Sempat Buron, Pecatan Polri Menyerahkan Diri

KBRN, Banda Aceh: Khairil Bin Muhammad (31) warga Langsa, Aceh menyerahkan diri kepada tim Tangkap Buron (Tabur) Kejaksaan Tinggi Aceh setelah sempat menjadi buronan terkait kasus narkoba. 

Khairil diketahui merupakan mantan anggota Polri yang terlibat dalam kasus narkoba. Dia menyerahkan diri pada Selasa (26/1/2021) dini hari di Kantor Kejaksaan Tinggi Aceh. 

"Yang bersangkutan menyerahkan diri kepada tim Tabur. Yang bersangkutan telah ditetapkan sebagai DPO karena melarikan diri terkait kasus narkoba," kata Kepala Kejaksaan Tinggi Aceh, Muhammad Yusuf di Kantor Kejaksaan Tinggi Aceh, Selasa (26/1/2021). 

Yusuf menjelaskan, kronologi saat DPO menyerahkan diri kepada tim Tabur. Awalnya tim Tabur mendapat informasi tentang keberadaan Khairil di wilayah Saree, Kabupaten Aceh Besar. 

"Tim tabur yang terdiri dari petugas gabungan Banda Aceh dan Aceh Timur sempat memantau DPO ini selama dua minggu, kemudian mendapat informasi bahwa DPO sedang dalam perjalanan dari Saree menuju ke Banda Aceh pada Senin (25/1/2021) malam," jelasnya. 

Kemudian, tambah Yusuf, tim Tabur melakukan penggalangan dan mengamankan DPO di Kantor Kejaksaan Tinggi Aceh. 

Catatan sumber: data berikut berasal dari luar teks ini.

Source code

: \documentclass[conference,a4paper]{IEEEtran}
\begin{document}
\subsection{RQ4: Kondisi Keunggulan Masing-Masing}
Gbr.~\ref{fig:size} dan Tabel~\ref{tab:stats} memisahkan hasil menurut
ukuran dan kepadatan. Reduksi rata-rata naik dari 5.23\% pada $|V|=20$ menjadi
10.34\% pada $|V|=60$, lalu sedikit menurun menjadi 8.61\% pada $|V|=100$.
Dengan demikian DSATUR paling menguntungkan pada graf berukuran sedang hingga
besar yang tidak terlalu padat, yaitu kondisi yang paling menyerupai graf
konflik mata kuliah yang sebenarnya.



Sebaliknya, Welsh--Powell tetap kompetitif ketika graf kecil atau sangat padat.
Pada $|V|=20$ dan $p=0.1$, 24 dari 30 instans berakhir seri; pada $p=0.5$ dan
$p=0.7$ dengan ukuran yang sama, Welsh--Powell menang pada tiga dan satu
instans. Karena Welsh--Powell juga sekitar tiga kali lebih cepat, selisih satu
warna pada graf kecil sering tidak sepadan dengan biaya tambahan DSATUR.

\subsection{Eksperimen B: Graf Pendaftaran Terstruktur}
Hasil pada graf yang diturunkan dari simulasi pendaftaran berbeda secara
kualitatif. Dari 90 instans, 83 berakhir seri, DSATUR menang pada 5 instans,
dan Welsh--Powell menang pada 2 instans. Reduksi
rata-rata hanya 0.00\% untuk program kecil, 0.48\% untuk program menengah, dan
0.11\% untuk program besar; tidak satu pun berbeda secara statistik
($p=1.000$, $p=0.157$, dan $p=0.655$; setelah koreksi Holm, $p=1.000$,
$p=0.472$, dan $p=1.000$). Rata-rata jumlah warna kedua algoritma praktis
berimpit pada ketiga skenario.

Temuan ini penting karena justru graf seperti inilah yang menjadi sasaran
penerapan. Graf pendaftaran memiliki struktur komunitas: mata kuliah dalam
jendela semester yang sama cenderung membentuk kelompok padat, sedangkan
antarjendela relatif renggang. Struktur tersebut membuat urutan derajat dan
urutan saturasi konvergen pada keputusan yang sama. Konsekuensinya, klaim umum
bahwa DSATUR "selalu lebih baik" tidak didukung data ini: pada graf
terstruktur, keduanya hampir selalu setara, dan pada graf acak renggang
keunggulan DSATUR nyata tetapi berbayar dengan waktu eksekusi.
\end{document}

Menurut Yusuf, Khairil merupakan terdakwa kasus narkoba yang sebelumnya sempat divonis bebas oleh Pengadilan Negeri Idi pada November 2019 setelah dituntut 10 tahun penjara oleh JPU. 

"Kemudian JPU melakukan upaya kasasi ke tingkat Mahkamah Agung (MA) pada tanggal 12 Desember 2019  MA membatalkan putusan Pengadilan Negeri Idi dan memerintahkan untuk dieksekusi sesuai tuntutan JPU 10 tahun penjara," lanjut Yusuf. 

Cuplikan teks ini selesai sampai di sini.